→ Task instructions
Each line of the listing below, from the very first to the one that contains "- websocket可以实", is to be retyped exactly as it stands.

→ Data to use
___
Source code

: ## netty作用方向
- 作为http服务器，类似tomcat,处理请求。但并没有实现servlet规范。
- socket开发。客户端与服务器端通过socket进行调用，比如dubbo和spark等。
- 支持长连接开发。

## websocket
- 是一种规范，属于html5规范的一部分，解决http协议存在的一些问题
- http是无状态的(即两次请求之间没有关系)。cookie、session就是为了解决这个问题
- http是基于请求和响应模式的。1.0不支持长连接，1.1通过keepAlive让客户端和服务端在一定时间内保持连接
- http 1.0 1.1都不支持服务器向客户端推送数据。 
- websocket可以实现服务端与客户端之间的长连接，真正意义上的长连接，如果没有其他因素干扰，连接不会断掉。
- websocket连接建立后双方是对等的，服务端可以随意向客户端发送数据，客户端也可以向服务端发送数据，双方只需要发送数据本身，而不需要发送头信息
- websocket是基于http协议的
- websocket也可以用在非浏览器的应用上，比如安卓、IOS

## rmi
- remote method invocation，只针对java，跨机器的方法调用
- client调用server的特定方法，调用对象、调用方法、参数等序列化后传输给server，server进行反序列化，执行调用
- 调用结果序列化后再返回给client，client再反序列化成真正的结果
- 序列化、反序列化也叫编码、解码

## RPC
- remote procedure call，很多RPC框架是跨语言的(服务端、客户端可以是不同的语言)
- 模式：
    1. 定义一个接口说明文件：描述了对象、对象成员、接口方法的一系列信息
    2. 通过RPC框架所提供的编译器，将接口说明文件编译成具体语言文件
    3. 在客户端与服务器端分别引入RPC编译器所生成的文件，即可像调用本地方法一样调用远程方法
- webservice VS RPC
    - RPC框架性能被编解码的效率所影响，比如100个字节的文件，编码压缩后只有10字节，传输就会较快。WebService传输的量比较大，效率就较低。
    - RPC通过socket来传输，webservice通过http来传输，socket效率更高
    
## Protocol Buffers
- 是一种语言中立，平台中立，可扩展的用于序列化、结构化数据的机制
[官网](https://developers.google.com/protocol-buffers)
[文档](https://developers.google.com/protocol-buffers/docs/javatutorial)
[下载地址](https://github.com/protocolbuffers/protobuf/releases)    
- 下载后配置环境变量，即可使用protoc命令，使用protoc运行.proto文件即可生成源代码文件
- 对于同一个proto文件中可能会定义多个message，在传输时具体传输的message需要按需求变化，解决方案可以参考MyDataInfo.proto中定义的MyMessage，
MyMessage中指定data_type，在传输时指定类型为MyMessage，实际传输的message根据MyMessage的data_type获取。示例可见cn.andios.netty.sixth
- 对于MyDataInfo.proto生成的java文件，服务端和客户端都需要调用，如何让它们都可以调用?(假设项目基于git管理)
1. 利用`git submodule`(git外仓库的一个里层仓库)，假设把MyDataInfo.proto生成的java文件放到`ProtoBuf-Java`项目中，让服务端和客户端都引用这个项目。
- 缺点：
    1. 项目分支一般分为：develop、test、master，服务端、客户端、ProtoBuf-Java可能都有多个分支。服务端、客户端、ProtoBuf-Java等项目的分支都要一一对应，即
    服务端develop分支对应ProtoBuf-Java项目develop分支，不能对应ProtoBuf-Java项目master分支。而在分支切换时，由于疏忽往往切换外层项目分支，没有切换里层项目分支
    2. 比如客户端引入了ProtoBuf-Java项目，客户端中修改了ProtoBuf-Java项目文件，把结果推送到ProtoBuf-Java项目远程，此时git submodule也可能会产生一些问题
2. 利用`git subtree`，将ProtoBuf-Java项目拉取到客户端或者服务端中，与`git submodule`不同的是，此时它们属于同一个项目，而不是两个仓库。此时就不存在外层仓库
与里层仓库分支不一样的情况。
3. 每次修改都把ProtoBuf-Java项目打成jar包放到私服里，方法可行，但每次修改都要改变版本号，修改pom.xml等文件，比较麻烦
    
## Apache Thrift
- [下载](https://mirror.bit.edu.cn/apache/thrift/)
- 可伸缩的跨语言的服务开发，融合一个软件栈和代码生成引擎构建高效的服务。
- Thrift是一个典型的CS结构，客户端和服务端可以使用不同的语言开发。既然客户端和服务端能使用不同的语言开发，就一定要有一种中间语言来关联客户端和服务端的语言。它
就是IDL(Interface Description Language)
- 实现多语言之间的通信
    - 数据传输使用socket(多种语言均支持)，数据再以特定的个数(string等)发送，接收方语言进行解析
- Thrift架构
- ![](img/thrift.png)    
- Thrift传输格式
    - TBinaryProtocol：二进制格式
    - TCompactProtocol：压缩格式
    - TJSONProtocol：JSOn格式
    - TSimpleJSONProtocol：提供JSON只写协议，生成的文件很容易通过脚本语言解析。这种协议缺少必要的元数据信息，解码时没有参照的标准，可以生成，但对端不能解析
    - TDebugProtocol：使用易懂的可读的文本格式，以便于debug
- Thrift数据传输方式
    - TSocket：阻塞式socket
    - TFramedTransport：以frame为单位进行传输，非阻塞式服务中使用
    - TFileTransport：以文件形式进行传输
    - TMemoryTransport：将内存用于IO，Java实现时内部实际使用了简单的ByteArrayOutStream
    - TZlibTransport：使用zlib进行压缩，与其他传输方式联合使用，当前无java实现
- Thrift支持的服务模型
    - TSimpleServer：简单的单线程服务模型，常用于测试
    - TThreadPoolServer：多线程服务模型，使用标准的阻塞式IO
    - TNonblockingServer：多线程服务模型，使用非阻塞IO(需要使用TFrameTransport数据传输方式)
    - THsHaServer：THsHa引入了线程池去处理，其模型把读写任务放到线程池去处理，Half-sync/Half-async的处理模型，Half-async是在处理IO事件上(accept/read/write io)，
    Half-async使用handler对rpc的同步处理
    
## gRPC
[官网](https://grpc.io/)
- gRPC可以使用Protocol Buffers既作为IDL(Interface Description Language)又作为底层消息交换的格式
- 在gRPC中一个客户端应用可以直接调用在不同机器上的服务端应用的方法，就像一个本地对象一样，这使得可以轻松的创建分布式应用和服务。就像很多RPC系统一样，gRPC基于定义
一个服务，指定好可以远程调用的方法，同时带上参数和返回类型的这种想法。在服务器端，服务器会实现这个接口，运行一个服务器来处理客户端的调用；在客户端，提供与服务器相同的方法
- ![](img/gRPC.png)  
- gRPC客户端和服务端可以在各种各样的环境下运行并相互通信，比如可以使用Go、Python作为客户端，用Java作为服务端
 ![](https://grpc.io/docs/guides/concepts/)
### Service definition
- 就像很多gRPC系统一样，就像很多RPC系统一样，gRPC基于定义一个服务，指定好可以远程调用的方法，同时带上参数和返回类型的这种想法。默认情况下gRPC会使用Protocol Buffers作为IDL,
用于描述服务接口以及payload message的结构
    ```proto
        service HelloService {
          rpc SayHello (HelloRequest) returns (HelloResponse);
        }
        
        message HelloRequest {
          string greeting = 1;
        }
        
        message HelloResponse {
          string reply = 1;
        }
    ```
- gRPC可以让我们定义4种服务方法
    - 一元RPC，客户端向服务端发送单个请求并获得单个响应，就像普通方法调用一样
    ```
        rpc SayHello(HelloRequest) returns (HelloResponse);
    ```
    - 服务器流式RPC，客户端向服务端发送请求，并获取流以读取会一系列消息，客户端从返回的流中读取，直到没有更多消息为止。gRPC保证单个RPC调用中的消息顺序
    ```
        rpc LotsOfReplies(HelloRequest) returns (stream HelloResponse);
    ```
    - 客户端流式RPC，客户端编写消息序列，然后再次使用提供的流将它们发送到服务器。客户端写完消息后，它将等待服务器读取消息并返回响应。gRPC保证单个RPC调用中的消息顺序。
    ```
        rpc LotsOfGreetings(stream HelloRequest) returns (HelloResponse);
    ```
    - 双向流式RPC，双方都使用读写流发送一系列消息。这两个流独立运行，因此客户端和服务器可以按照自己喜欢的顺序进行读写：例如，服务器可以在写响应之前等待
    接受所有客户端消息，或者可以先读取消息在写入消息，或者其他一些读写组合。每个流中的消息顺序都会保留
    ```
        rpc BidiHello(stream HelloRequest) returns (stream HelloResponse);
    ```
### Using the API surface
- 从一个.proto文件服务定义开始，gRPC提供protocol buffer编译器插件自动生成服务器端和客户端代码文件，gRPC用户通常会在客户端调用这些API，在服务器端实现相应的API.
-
___
→ Task solution
Source code

: ## netty作用方向
- 作为http服务器，类似tomcat,处理请求。但并没有实现servlet规范。
- socket开发。客户端与服务器端通过socket进行调用，比如dubbo和spark等。
- 支持长连接开发。

## websocket
- 是一种规范，属于html5规范的一部分，解决http协议存在的一些问题
- http是无状态的(即两次请求之间没有关系)。cookie、session就是为了解决这个问题
- http是基于请求和响应模式的。1.0不支持长连接，1.1通过keepAlive让客户端和服务端在一定时间内保持连接
- http 1.0 1.1都不支持服务器向客户端推送数据。 
- websocket可以实现服务端与客户端之间的长连接，真正意义上的长连接，如果没有其他因素干扰，连接不会断掉。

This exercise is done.